Mohon tunggu...
Fahmi Abdillah
Fahmi Abdillah Mohon Tunggu... -

Selanjutnya

Tutup

Humaniora Artikel Utama

Kami Bukan "Kelinci Percobaan"

13 Desember 2016   09:15 Diperbarui: 13 Desember 2016   10:24 438
+
Laporkan Konten
Laporkan Akun
Kompasiana adalah platform blog. Konten ini menjadi tanggung jawab bloger dan tidak mewakili pandangan redaksi Kompas.
Lihat foto
KOMPAS IMAGES/ANDREAN KRISTIANTO

Sebuah topik yang menjadi perbincangan hangat negara ini, pendidikan. Tampaknya perubahan-perubahan yang terjadi di abad ke-21 ini memaksa “pendidikan” untuk bekerja secara optimal. Akan tetapi, seringkali kita mendengar bahwa pendidikan kita kurang bagus dibandingkan negara lain. Ya, hal tersebut tidak bisa kita pungkiri dan mau tidak mau kita harus menerima kenyataan tersebut. 

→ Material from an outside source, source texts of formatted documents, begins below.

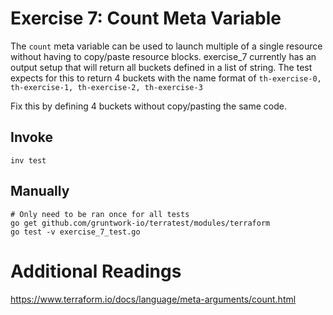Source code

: # Exercise 7: Count Meta Variable

The `count` meta variable can be used to launch multiple of a single resource without having to copy/paste resource blocks.
exercise_7 currently has an output setup that will return all buckets defined in a list of string.
The test expects for this to return 4 buckets with the name format of `th-exercise-0, th-exercise-1, th-exercise-2, th-exercise-3`

Fix this by defining 4 buckets without copy/pasting the same code.

## Invoke
```
inv test
```

## Manually
```
# Only need to be ran once for all tests
go get github.com/gruntwork-io/terratest/modules/terraform
go test -v exercise_7_test.go
```

# Additional Readings
https://www.terraform.io/docs/language/meta-arguments/count.html
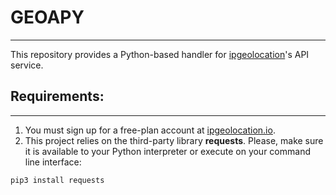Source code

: # GEOAPY
----

This repository provides a Python-based handler for [ipgeolocation](https://ipgeolocation.io/)'s API service.

## Requirements:
----

1. You must sign up for a free-plan account at [ipgeolocation.io](https://ipgeolocation.io/signup.html).
2. This project relies on the third-party library **requests**. Please, make sure it is available to your Python interpreter or execute on your command line interface:

```Shell
pip3 install requests
```
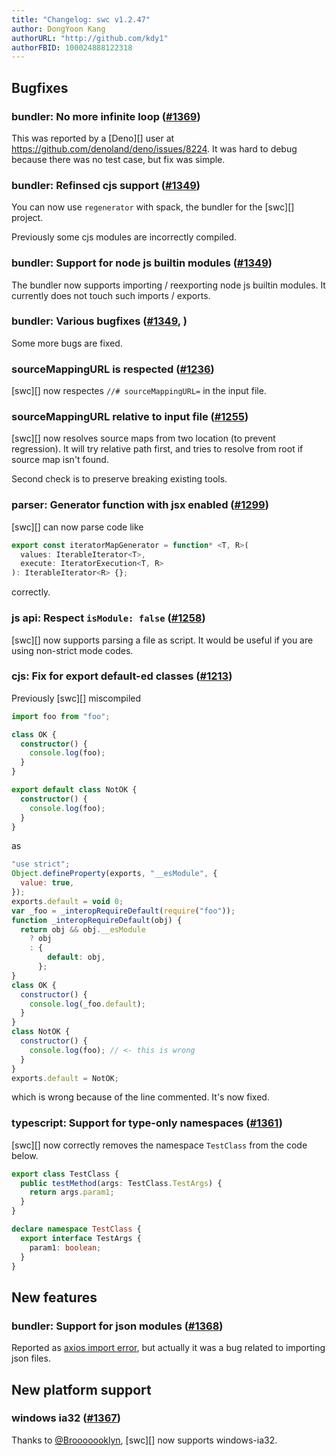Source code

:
 ```yaml
---
title: "Changelog: swc v1.2.47"
author: DongYoon Kang
authorURL: "http://github.com/kdy1"
authorFBID: 100024888122318
---
```


## Bugfixes

### bundler: No more infinite loop ([#1369](https://github.com/swc-project/swc/pull/1369))

This was reported by a [Deno][] user at https://github.com/denoland/deno/issues/8224. It was hard to debug because there was no test case, but fix was simple.

### bundler: Refinsed cjs support ([#1349](https://github.com/swc-project/swc/pull/1349))

You can now use `regenerator` with spack, the bundler for the [swc][] project.

Previously some cjs modules are incorrectly compiled.

### bundler: Support for node js builtin modules ([#1349](https://github.com/swc-project/swc/pull/1349))

The bundler now supports importing / reexporting node js builtin modules. It currently does not touch such imports / exports.

### bundler: Various bugfixes ([#1349](https://github.com/swc-project/swc/pull/1349), )

Some more bugs are fixed.

### sourceMappingURL is respected ([#1236](https://github.com/swc-project/swc/issues/1236))

[swc][] now respectes `//# sourceMappingURL=` in the input file.

### sourceMappingURL relative to input file ([#1255](https://github.com/swc-project/swc/issues/1255))

[swc][] now resolves source maps from two location (to prevent regression).
It will try relative path first, and tries to resolve from root if source map isn't found.

Second check is to preserve breaking existing tools.

### parser: Generator function with jsx enabled ([#1299](https://github.com/swc-project/swc/issues/1299))

[swc][] can now parse code like

```ts
export const iteratorMapGenerator = function* <T, R>(
  values: IterableIterator<T>,
  execute: IteratorExecution<T, R>
): IterableIterator<R> {};
```

correctly.

### js api: Respect `isModule: false` ([#1258](https://github.com/swc-project/swc/issues/1258))

[swc][] now supports parsing a file as script.
It would be useful if you are using non-strict mode codes.

### cjs: Fix for export default-ed classes ([#1213](https://github.com/swc-project/swc/issues/1213))

Previously [swc][] miscompiled

```ts
import foo from "foo";

class OK {
  constructor() {
    console.log(foo);
  }
}

export default class NotOK {
  constructor() {
    console.log(foo);
  }
}
```

as

```js
"use strict";
Object.defineProperty(exports, "__esModule", {
  value: true,
});
exports.default = void 0;
var _foo = _interopRequireDefault(require("foo"));
function _interopRequireDefault(obj) {
  return obj && obj.__esModule
    ? obj
    : {
        default: obj,
      };
}
class OK {
  constructor() {
    console.log(_foo.default);
  }
}
class NotOK {
  constructor() {
    console.log(foo); // <- this is wrong
  }
}
exports.default = NotOK;
```

which is wrong because of the line commented. It's now fixed.

### typescript: Support for type-only namespaces ([#1361](https://github.com/swc-project/swc/pull/1361))

[swc][] now correctly removes the namespace `TestClass` from the code below.

```ts
export class TestClass {
  public testMethod(args: TestClass.TestArgs) {
    return args.param1;
  }
}

declare namespace TestClass {
  export interface TestArgs {
    param1: boolean;
  }
}
```

## New features

### bundler: Support for json modules ([#1368](https://github.com/swc-project/swc/pull/1368))

Reported as [axios import error](https://github.com/swc-project/swc/issues/1225), but actually it was a bug related to importing json files.

## New platform support

### windows ia32 ([#1367](https://github.com/swc-project/swc/pull/1367))

Thanks to [@Brooooooklyn](https://github.com/Brooooooklyn), [swc][] now supports windows-ia32.
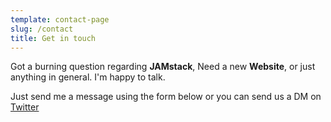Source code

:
 ```yaml
---
template: contact-page
slug: /contact
title: Get in touch
---
```

Got a burning question regarding **JAMstack**, Need a new **Website**, or just anything in general. I'm happy to talk.

Just send me a message using the form below or you can send us a DM on [Twitter](https://twitter.com/reidmarkel)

Berdasarkan tes PISA dan TIMSS, yang mengujikan mata pelajaran sains, matematika, dan literatur pada tingkat SD dan SMP, tampak bahwa negara kita masih belum bisa beranjak dari posisi bawah. Pada TIMSS 2015 misalnya, untuk kelas 4 SD mata pelajaran matematika, Indonesia menduduki peringkat ke-44 dari 48 negara. 

Tampak dengan jelas ketertinggalan yang sangat-sangat jauh. Meskipun tes TIMSS maupun PISA hanya mengujikan mata pelajaran sains, matematika, dan membaca, akan tetapi setidaknya hal itu dapat menjadi acuan untuk hasil pendidikan dasar kita. Biasanya setelah membaca berita seperti ini, hati kita menjadi dongkol dan menyalahkan sistem pendidikan yang ada di Indonesia.

Sebenarnya, apa yang membuat pendidikan kita begitu terbelakang? Saya kira saya tidak perlu menyebutkannya di sini. Begitu banyak pendapat para ahli mengenai hal tersebut. Saya sebagai seorang siswa yang bahkan belum lulus SMA rasanya tidak patut dan pantas jika harus mengkritik sistem pendidikan kita. Tetapi saya ingin meninjau perubahan terutama di bidang pendidikan merupakan hal yang harus dilakukan.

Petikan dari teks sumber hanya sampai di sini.